There’s a great package manager for Mac called Homebrew that acts sort of like Aptitude on Ubuntu; it makes it really easy to quickly install software for your Mac from the command line.

The Casks platform is built on top of Homebrew - it allows you to install your commonly-used desktop apps for Mac. This makes writing a setup script for when you reformat easy.

It also makes Casks a great place to explore to find new Mac software you didn’t know existed. Unfortunately, the most you can see from the Casks master list on Github is the name of the software - you have to go into each .rb to find the URL for the website of the software.

I wrote a quick and dirty script to go through all of these Casks and make a text file that I can put in Excel to open all the websites at once.

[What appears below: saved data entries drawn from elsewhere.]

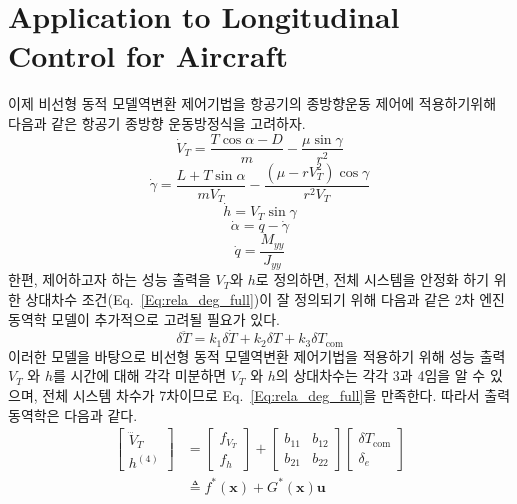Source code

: \documentclass[a4paper, 12pt]{report}
\begin{document}
	\section{Application to Longitudinal Control for Aircraft}
	
	이제 비선형 동적 모델역변환 제어기법을 항공기의 종방향운동 제어에 적용하기위해 다음과 같은 항공기 종방향 운동방정식을 고려하자.
	\begin{equation}
		\dot{V}_{T} = \frac{T\cos{\alpha}-D}{m} - \frac{\mu\sin{\gamma}}{r^{2}}
	\end{equation}
	\begin{equation}
		\dot{\gamma} = \frac{L+T\sin{\alpha}}{mV_{T}} - \frac{(\mu-rV_{T}^{2})\cos{\gamma}}{r^{2}V_{T}}
	\end{equation}
	\begin{equation}
		\dot{h} = V_{T}\sin{\gamma}
	\end{equation}
	\begin{equation}
		\dot{\alpha} = q-\dot{\gamma}
	\end{equation}
	\begin{equation}
		\dot{q} = \frac{M_{yy}}{J_{yy}}
	\end{equation}
	한편, 제어하고자 하는 성능 출력을 $V_{T}$와 $h$로 정의하면, 전체 시스템을 안정화 하기 위한 상대차수 조건(Eq.~\eqref{Eq:rela_deg_full})이 잘 정의되기 위해 다음과 같은 2차 엔진 동역학 모델이 추가적으로 고려될 필요가 있다.
	\begin{equation}
		\delta\ddot{T} = k_{1}\delta\dot{T} + k_{2}\delta T + k_{3}\delta T_{\text{com}}
	\end{equation}
	이러한 모델을 바탕으로 비선형 동적 모델역변환 제어기법을 적용하기 위해 성능 출력 $V_{T}$ 와 $h$를 시간에 대해 각각 미분하면 $V_{T}$ 와 $h$의 상대차수는 각각 3과 4임을 알 수 있으며, 전체 시스템 차수가 7차이므로 Eq.~\eqref{Eq:rela_deg_full}을 만족한다. 따라서 출력 동역학은 다음과 같다.
	\begin{equation}
		\begin{split}
			\begin{bmatrix}
				\dddot{V}_{T} \\
				h^{(4)}
			\end{bmatrix}
			&=
			\begin{bmatrix}
				f_{V_{T}} \\
				f_{h}
			\end{bmatrix}
			+
			\begin{bmatrix}
				b_{11} & b_{12} \\
				b_{21} & b_{22}
			\end{bmatrix}
			\begin{bmatrix}
				\delta T_{\text{com}}\\
				\delta_{e}
			\end{bmatrix}
			\\
			&\triangleq f^{*}(\mathbf{x}) + G^{*}(\mathbf{x})\mathbf{u}
		\end{split}
	\end{equation}
\end{document}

First, we download all the files in the github repo to our target folder, then we run:

from os import listdir
from os.path import isfile, join

mypath = '/path/to/target/folder'
onlyfiles = [ f for f in listdir(mypath) if isfile(join(mypath,f)) ]

d = {}
i = 0

for file in onlyfiles:
    with open(file, 'r') as f:
        d[i]=(f.read()).split()
        f.close()
        i = i + 1

with open('casks.txt', 'wb') as dfile:
    for t in d.values():
        text = t[1] + '\t' + t[5] + '\t' + t[7] + '\n'
        text = text.replace('\'','')
        print text
        dfile.write(text)
    dfile.close()

Now we have casks.txt, ready to import into Excel to easily open all the links within and browse for new Mac apps.